The tradition began in 1962 when Michigan began the season with a 1–5 record. Before the Illinois game on November 10, the M Club received permission from head coach Bump Elliott to have the school's varsity letter winners in other sports line up in two rows on the field, welcoming the football team as it ran onto the field. Michigan defeated Illinois, and the tradition began. According to another account, Michigan hockey coach Al Renfrew asked his wife, Marguerite, to make two banners to drape over the football locker room. She made the banners by hand with help from the school's engineering dean, Bob Hosington, in designing the Block M. The banners were initially hung in the locker room and then moved to the tunnel. After each game, the Renfrews brought the banners home, where they were hung during the week.

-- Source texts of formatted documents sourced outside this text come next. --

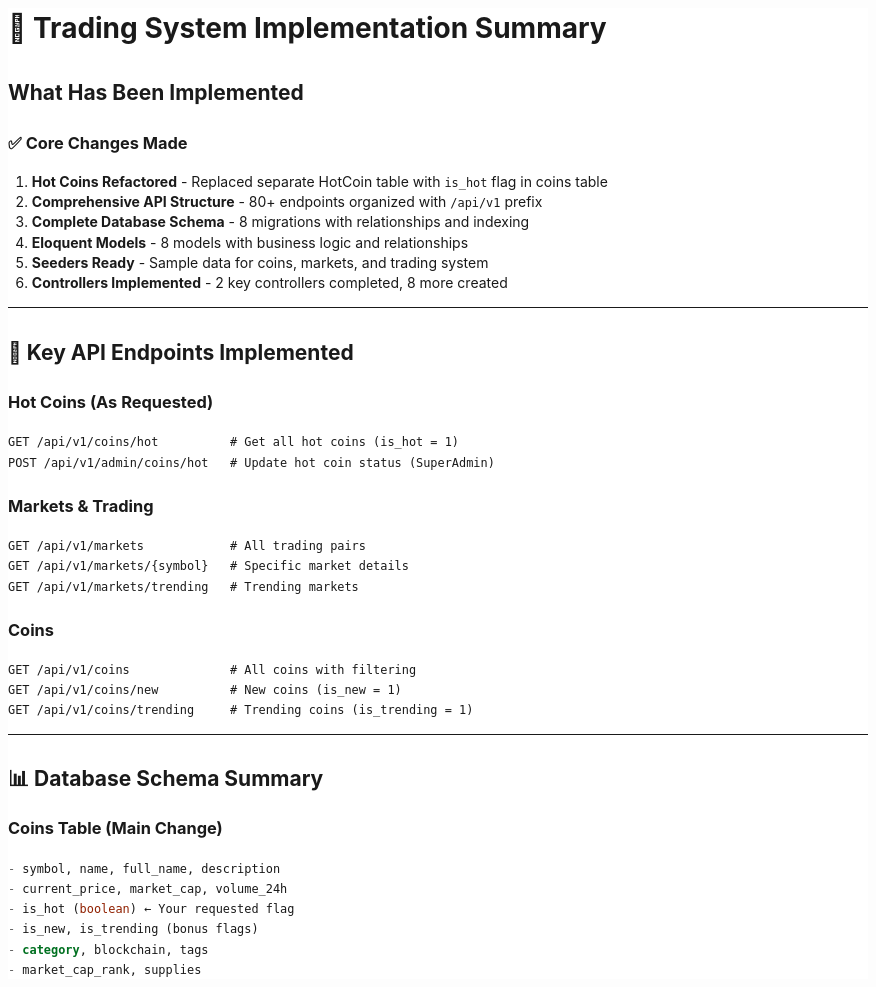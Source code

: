 # 🚀 Trading System Implementation Summary

## What Has Been Implemented

### ✅ **Core Changes Made**
1. **Hot Coins Refactored** - Replaced separate HotCoin table with `is_hot` flag in coins table
2. **Comprehensive API Structure** - 80+ endpoints organized with `/api/v1` prefix
3. **Complete Database Schema** - 8 migrations with relationships and indexing
4. **Eloquent Models** - 8 models with business logic and relationships
5. **Seeders Ready** - Sample data for coins, markets, and trading system
6. **Controllers Implemented** - 2 key controllers completed, 8 more created

---

## 🔑 **Key API Endpoints Implemented**

### **Hot Coins (As Requested)**
```http
GET /api/v1/coins/hot          # Get all hot coins (is_hot = 1)
POST /api/v1/admin/coins/hot   # Update hot coin status (SuperAdmin)
```

### **Markets & Trading**
```http
GET /api/v1/markets            # All trading pairs
GET /api/v1/markets/{symbol}   # Specific market details
GET /api/v1/markets/trending   # Trending markets
```

### **Coins**
```http
GET /api/v1/coins              # All coins with filtering
GET /api/v1/coins/new          # New coins (is_new = 1)
GET /api/v1/coins/trending     # Trending coins (is_trending = 1)
```

---

## 📊 **Database Schema Summary**

### **Coins Table** (Main Change)
```sql
- symbol, name, full_name, description
- current_price, market_cap, volume_24h
- is_hot (boolean) ← Your requested flag
- is_new, is_trending (bonus flags)
- category, blockchain, tags
- market_cap_rank, supplies
```
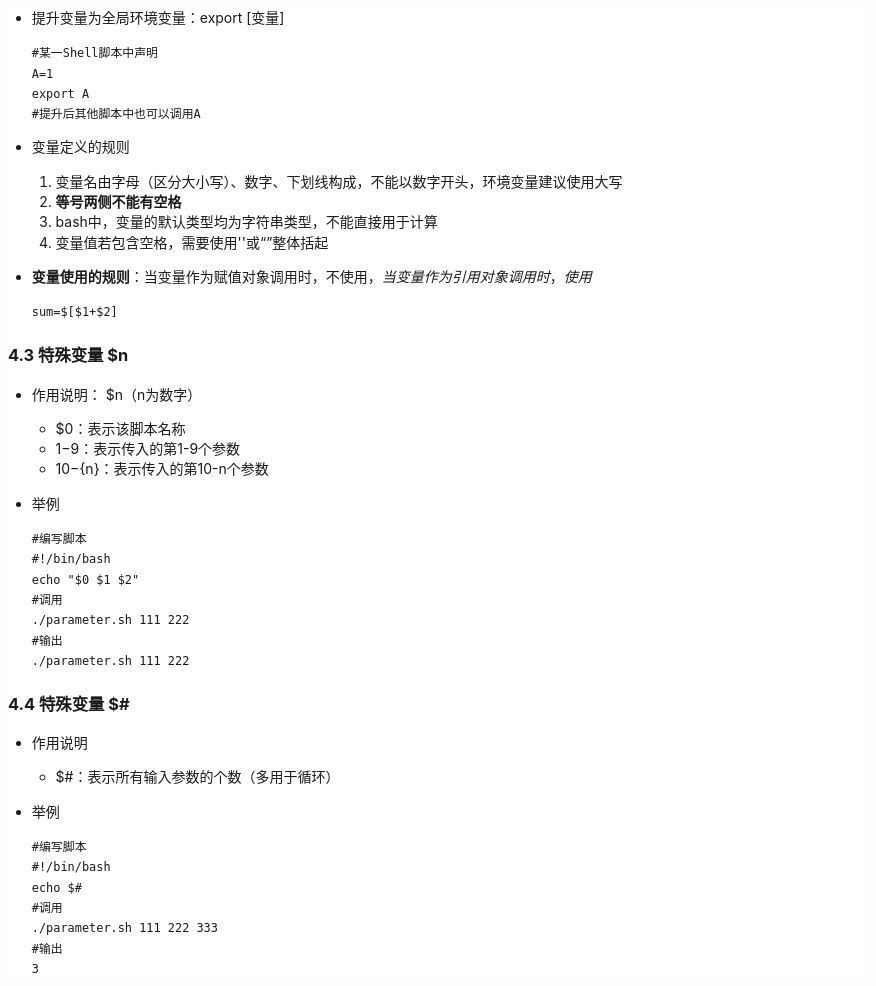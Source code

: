   - 提升变量为全局环境变量：export [变量]

    ```shell
    #某一Shell脚本中声明
    A=1
    export A
    #提升后其他脚本中也可以调用A
    ```

- 变量定义的规则

  1. 变量名由字母（区分大小写）、数字、下划线构成，不能以数字开头，环境变量建议使用大写
  2. **等号两侧不能有空格**
  3. bash中，变量的默认类型均为字符串类型，不能直接用于计算
  4. 变量值若包含空格，需要使用''或“”整体括起

- **变量使用的规则**：当变量作为赋值对象调用时，不使用$，当变量作为引用对象调用时，使用$

  ```shell
  sum=$[$1+$2]
  ```



### 4.3 特殊变量 $n

- 作用说明： $n（n为数字）

  - $0：表示该脚本名称
  - $1-$9：表示传入的第1-9个参数
  - ${10}-${n}：表示传入的第10-n个参数

- 举例

  ```shell
  #编写脚本
  #!/bin/bash
  echo "$0 $1 $2"
  #调用
  ./parameter.sh 111 222
  #输出
  ./parameter.sh 111 222
  ```

  

### 4.4 特殊变量 $#

- 作用说明

  - $#：表示所有输入参数的个数（多用于循环）

- 举例

  ```shell
  #编写脚本
  #!/bin/bash
  echo $#
  #调用
  ./parameter.sh 111 222 333
  #输出
  3
  ```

During The Ten Year War, the M Club banner was the focus of two incidents involving the Ohio State Buckeyes. In 1973, the Ohio State players ran onto the field first and, led by Outland Trophy winner John Hicks, unsuccessfully attempted to destroy the banner. Four years later, Woody Hayes and the 1977 Ohio State team ran under the banner. Former Michigan All-American Dave Gallagher and Michigan's undergraduate "M" men representing other sports sought to physically block and tackle the Ohio State players from passing under the banner.

On September 10, 2022, at a game in which a thunderstorm delayed the kickoff until 9:01 p.m., the tradition was not followed for the first time in some 60 years.